Introducing LD Vote Predict

This is the second of two posts introducing new models that Latino Decisions will use in predicting Latino voter turnout along with the choice of candidate by those voters who do turn out to vote. In a previous post, we laid out a strategy for estimating Latino voter turnout. Here, we introduce and briefly explain our proprietary LD Vote Predict model, which allows us to estimate the proportion of Latino voters who will cast votes for each of the two Presidential candidates in major parties.

In our approach to estimating Latino vote choice in the upcoming presidential election, we take into account sources of uncertainty typically left unaddressed in major polls. This post will discuss our strategy for predicting Latino vote choice, which takes advantage of the impreMedia/Latino Decisions tracking poll to account for the impact of changes in the campaign. Our most recent estimate reveals that the Republican National Convention may have helped generate a slight bump for Romney, as his projected share of the Latino vote increased from 26.5% to 30% from the first to second week of the tracker.

Missing data plague all such surveys, and, while credible polling firms work to minimize this “missingness” at the survey design stage and mitigate its effects through adjustments for nonresponse, other sorts of uncertainty are more or less ignored as a rule. In particular:

  • The population of interest is unclear ahead of time, since the set of those who will actually cast votes is hidden, not known with certainty even to the potential voters themselves.
  • A not insignificant number of potential voters will at least claim to be undecided when surveyed.

With respect to the first of these issues associated with missing data, a distinction is usually drawn between registered voters and likely voters. In order to approximate the obscured target population of actual voters, the dominant approach is to consider stated preferences only among those considered likely to vote. The details used in identifying this group vary from pollster to pollster, but conventional wisdom would have us drop unlikely voters from consideration altogether. As pointed out in our previous post on predicting voter turnout, the conventional approach threatens to bias resulting estimates whenever the set of registered voters less likely to vote is large (typically around 40-50% of registered voters are eliminated from consideration) and when these less likely voters express much different preferences. This is especially problematic if, as in 2008, there is higher than expected turnout among those deemed not especially likely to vote.

With respect to the second issue, if one treats the votes of the undecided as not providing useful information about the election outcome, or if one is truly interested just in the vote choice of those who clearly indicate such a choice, it is reasonable to focus just on the votes of those who have seemingly made up their minds.
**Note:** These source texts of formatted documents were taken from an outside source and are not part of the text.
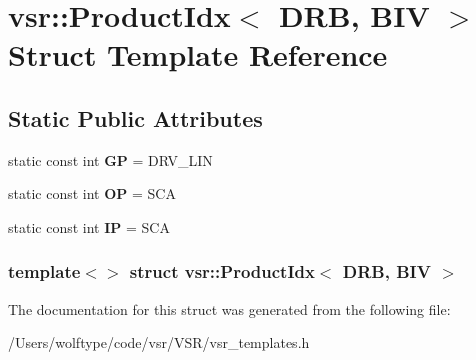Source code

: \hypertarget{structvsr_1_1_product_idx_3_01_d_r_b_00_01_b_i_v_01_4}{\section{vsr\-:\-:Product\-Idx$<$ D\-R\-B, B\-I\-V $>$ Struct Template Reference}
\label{structvsr_1_1_product_idx_3_01_d_r_b_00_01_b_i_v_01_4}
}
\subsection*{Static Public Attributes}
\begin{DoxyCompactItemize}
\item 
\hypertarget{structvsr_1_1_product_idx_3_01_d_r_b_00_01_b_i_v_01_4_a18a11cb741c29ed5c8b9eac6401cfb7c}{static const int {\bfseries G\-P} = D\-R\-V\-\_\-\-L\-I\-N}\label{structvsr_1_1_product_idx_3_01_d_r_b_00_01_b_i_v_01_4_a18a11cb741c29ed5c8b9eac6401cfb7c}

\item 
\hypertarget{structvsr_1_1_product_idx_3_01_d_r_b_00_01_b_i_v_01_4_a2381dc382e81b326ec3cb5b4eb9e687f}{static const int {\bfseries O\-P} = S\-C\-A}\label{structvsr_1_1_product_idx_3_01_d_r_b_00_01_b_i_v_01_4_a2381dc382e81b326ec3cb5b4eb9e687f}

\item 
\hypertarget{structvsr_1_1_product_idx_3_01_d_r_b_00_01_b_i_v_01_4_afa0110089b7906b0757516e807e0601d}{static const int {\bfseries I\-P} = S\-C\-A}\label{structvsr_1_1_product_idx_3_01_d_r_b_00_01_b_i_v_01_4_afa0110089b7906b0757516e807e0601d}

\end{DoxyCompactItemize}
\subsubsection*{template$<$$>$ struct vsr\-::\-Product\-Idx$<$ D\-R\-B, B\-I\-V $>$}



The documentation for this struct was generated from the following file\-:\begin{DoxyCompactItemize}
\item 
/\-Users/wolftype/code/vsr/\-V\-S\-R/vsr\-\_\-templates.\-h\end{DoxyCompactItemize}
And so, we are accustomed to seeing pre-election polls where percentages of support for the candidates add up to somewhere between 70% and 95% late in a race. Implicitly, this treats the undecided as a wildcard, so if the margin between two candidates is less than the percent undecided, analysts may either think of the outcome as anybody’s guess or, more commonly, ignore it altogether. However, if we are interested in generating more realistic estimates, we must take advantage of valuable information provided by the survey, yet typically ignored.

We are not completely blind to how the undecided will vote and, indeed survey respondents provide valuable information to pollsters, both in terms of their relatively likelihood of voting for each candidate (whether or not they themselves know it yet) and their probability of voting at all (since the undecided may be more likely to sit an election out.) Thus, our approach will be to use whatever insight we have into individuals’ likelihood of turning out to vote and how they will vote if they do wind up voting, while also providing an empirically-based assessment of our uncertainty.

The Modeling Strategy of LD Vote Predict

We will provide a more thorough methodological discussion of LD Vote Predict in a future post, but the basic strategy is as follows. We start from the perspective that what we wish to know is the proportion of Latino voters who shall cast votes for each of the two major candidates, among those who vote for one of these two candidates. In an election with a serious third party challenger, or if we are genuinely interested in knowing how many Latinos vote for less prominent candidates such as the Libertarian Gary Johnson or Green Party nominee Jill Stein, we would want to adjust our approach accordingly. However, in a plurality-based system, what is most relevant is the fraction of two-party vote going to each of the top two candidates across each state. So we estimate this proportion.

We treat individuals’ turnout and vote choice probabilistically, assuming that in advance of actual voting, each registered voter has a probability of turning out to vote, and a probability of voting for Romney (or Obama), given that they indeed cast a ballot. In order to estimate the proportion of Latinos voting for each candidate, we estimate these probabilities for each respondent using voting records and our model relating this information to outcomes, both available in the tracking poll.[1]

Among all registered Latino voters, we would thus estimate each person’s probability of voting for Obama as equivalent to their probability of voting at all (given their self-assessed likelihood of voting this year, and public records of their past voting) multiplied by the probability that they will vote for Obama if they do wind up voting. The average of these figures is our estimated proportion of Latinos voting for Obama (out of Latinos voting for either Obama or Romney). Our expressed uncertainty in predictions is based on the observed variability in simulated data, where we allow all parameters in the model to vary according to the precision of our parameter estimates.[2] In practice, we will do this each week for the sample of registered Latino voters in the current wave of our tracking poll, using weights to correct for bias due to non-response.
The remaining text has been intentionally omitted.